If payments had been used to buy state bonds for the past 13 years, they would have yielded 700 billion forints by the end of 2010, Selmeczi said. On the other hand, Stability said that that total could only have been realised in an ideal case – if payments had not varied over the years, and if the maturity index of long-term bonds (MAXC) had always gone up. The statement also added that nearly 160,000 private pension fund members had returned to the state system between 1998 and 2010 – another factor which further increases the inaccuracy of Selmeczi’s estimates.
Selmeczi had briefed journalists on the results so far of an investigation into the operation of the private pension funds, and said that if one percent of GDP had not been ploughed into the mandatory private pension funds each year since 1998, Hungary’s public debt would now be 70 percent of GDP rather than 80 percent.

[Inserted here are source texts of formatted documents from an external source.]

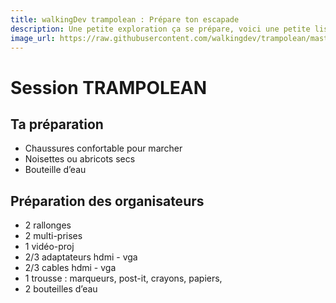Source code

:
 ```yaml
---
title: walkingDev trampolean : Prépare ton escapade
description: Une petite exploration ça se prépare, voici une petite liste de ce qui nous parait indispensable (ou pas).
image_url: https://raw.githubusercontent.com/walkingdev/trampolean/master/media/trampolean
---
```


# Session TRAMPOLEAN

## Ta préparation
- Chaussures confortable pour marcher
- Noisettes ou abricots secs
- Bouteille d’eau

## Préparation des organisateurs
* 2 rallonges
* 2 multi-prises
* 1 vidéo-proj
* 2/3 adaptateurs hdmi - vga
* 2/3 cables hdmi - vga
* 1 trousse : marqueurs, post-it, crayons, papiers,
* 2 bouteilles d’eau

Selmeczi said that 150 billion forints (EUR 546m) had been consumed by operational costs over the past 13 years, a sum she described as a “horrible amount”.
She said had the law on mandatory private pensions not been put on the statute books 13 years ago, the value of the stock of pension assets in Hungary would now be over 700 billion forints (EUR 2.5bn) bigger. Taking into account the operational costs, this figure would be 850 billion (EUR 3bn), she added.
Around 3 million former private pension holders who have returned to the state system are currently receiving payments from pension companies based on profits made on capital invested over the period. The government is examining why former private pension holders are getting a mere fraction of the sums they could have reasonably expected.
The value of private pension assets totalled 3.16 trillion forints (EUR 11.6bn) at the end of March, according to a preliminary government audit outlined by Selmeczi. Had income from membership fees been invested in government bonds, this portfolio should now be worth 3.86 trillion forints (EUR 14.1bn), based on a calculation of average yields over the period, she said.
Selmeczi noted if the public debt had been lower then the cost of servicing the debt would be correspondingly lower too.